§ SOURCE MATERIAL:

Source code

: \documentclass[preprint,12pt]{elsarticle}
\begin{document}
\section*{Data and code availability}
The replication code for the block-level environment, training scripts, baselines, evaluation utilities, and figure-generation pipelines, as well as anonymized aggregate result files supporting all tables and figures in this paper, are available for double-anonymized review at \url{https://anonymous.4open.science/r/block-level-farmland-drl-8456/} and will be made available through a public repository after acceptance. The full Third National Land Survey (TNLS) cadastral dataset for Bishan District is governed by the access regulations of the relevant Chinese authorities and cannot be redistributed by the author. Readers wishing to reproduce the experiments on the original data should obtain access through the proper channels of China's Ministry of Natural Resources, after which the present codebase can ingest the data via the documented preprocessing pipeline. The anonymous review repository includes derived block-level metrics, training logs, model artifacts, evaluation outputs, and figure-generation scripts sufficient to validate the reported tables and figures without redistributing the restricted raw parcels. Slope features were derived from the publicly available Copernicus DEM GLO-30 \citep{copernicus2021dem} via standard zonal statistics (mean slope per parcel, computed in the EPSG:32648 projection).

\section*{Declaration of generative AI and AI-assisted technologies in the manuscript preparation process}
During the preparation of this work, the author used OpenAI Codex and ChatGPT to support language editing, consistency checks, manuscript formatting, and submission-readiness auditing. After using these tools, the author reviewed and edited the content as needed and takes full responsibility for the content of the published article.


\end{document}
* * *
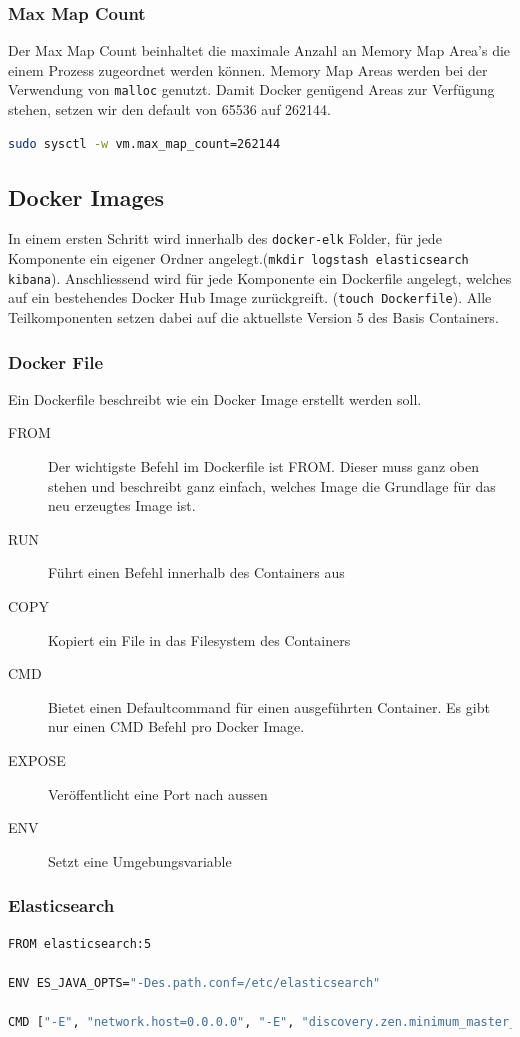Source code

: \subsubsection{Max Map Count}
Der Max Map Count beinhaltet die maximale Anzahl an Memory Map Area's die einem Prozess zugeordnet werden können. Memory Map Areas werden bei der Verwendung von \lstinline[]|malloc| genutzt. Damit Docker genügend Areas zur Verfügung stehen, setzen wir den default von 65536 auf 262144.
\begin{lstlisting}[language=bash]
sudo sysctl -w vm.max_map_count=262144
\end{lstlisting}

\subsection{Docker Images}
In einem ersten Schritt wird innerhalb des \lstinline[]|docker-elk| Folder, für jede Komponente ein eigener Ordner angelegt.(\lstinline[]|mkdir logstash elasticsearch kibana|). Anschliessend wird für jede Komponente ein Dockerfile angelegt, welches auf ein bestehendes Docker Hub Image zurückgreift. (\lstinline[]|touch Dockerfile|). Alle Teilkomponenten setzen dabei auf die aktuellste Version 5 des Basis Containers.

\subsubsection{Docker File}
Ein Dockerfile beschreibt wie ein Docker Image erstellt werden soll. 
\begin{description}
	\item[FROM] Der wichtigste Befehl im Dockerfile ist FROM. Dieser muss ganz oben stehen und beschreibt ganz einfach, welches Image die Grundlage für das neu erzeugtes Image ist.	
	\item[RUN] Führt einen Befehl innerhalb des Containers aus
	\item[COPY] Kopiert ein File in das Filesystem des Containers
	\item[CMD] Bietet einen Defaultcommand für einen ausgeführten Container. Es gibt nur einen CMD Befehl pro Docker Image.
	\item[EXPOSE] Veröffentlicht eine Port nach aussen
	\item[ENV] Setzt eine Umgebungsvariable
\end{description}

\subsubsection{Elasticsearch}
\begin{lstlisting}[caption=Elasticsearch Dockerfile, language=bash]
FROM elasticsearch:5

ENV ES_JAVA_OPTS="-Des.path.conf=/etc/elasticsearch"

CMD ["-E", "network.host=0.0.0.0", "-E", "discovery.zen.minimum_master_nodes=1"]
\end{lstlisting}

§ TASK ITEM: Respond with only the number of lines in the records that include the word "einen".

§ EXERCISE SOLUTION: 2